====== Data shown ======
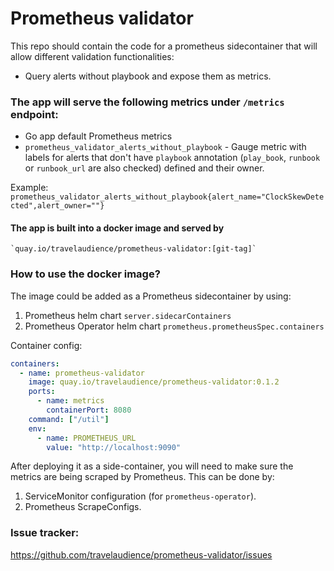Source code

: # Prometheus validator

This repo should contain the code for a prometheus sidecontainer that will allow different validation functionalities:
* Query alerts without playbook and expose them as metrics.

### The app will serve the following metrics under `/metrics` endpoint:
- Go app default Prometheus metrics
- `prometheus_validator_alerts_without_playbook` - Gauge metric with labels for alerts that don't have `playbook` annotation (`play_book`, `runbook` or `runbook_url` are also checked) defined and their owner.

Example:
`prometheus_validator_alerts_without_playbook{alert_name="ClockSkewDetected",alert_owner=""}`

#### The app is built into a docker image and served by
    `quay.io/travelaudience/prometheus-validator:[git-tag]`

### How to use the docker image?
The image could be added as a Prometheus sidecontainer by using:
1. Prometheus helm chart `server.sidecarContainers`
2. Prometheus Operator helm chart `prometheus.prometheusSpec.containers`

Container config:

```yaml
containers:
  - name: prometheus-validator
    image: quay.io/travelaudience/prometheus-validator:0.1.2
    ports:
      - name: metrics
        containerPort: 8080
    command: ["/util"]
    env:
      - name: PROMETHEUS_URL
        value: "http://localhost:9090"
```
After deploying it as a side-container, you will need to make sure the metrics are being scraped by Prometheus.
This can be done by:
1. ServiceMonitor configuration (for `prometheus-operator`).
2. Prometheus ScrapeConfigs.


### Issue tracker:
https://github.com/travelaudience/prometheus-validator/issues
======
Description of the task: Copy the entries exactly. Leave out the images.

Response to the exercise:
Source code

: # Prometheus validator

This repo should contain the code for a prometheus sidecontainer that will allow different validation functionalities:
* Query alerts without playbook and expose them as metrics.

### The app will serve the following metrics under `/metrics` endpoint:
- Go app default Prometheus metrics
- `prometheus_validator_alerts_without_playbook` - Gauge metric with labels for alerts that don't have `playbook` annotation (`play_book`, `runbook` or `runbook_url` are also checked) defined and their owner.

Example:
`prometheus_validator_alerts_without_playbook{alert_name="ClockSkewDetected",alert_owner=""}`

#### The app is built into a docker image and served by
    `quay.io/travelaudience/prometheus-validator:[git-tag]`

### How to use the docker image?
The image could be added as a Prometheus sidecontainer by using:
1. Prometheus helm chart `server.sidecarContainers`
2. Prometheus Operator helm chart `prometheus.prometheusSpec.containers`

Container config:

```yaml
containers:
  - name: prometheus-validator
    image: quay.io/travelaudience/prometheus-validator:0.1.2
    ports:
      - name: metrics
        containerPort: 8080
    command: ["/util"]
    env:
      - name: PROMETHEUS_URL
        value: "http://localhost:9090"
```
After deploying it as a side-container, you will need to make sure the metrics are being scraped by Prometheus.
This can be done by:
1. ServiceMonitor configuration (for `prometheus-operator`).
2. Prometheus ScrapeConfigs.


### Issue tracker:
https://github.com/travelaudience/prometheus-validator/issues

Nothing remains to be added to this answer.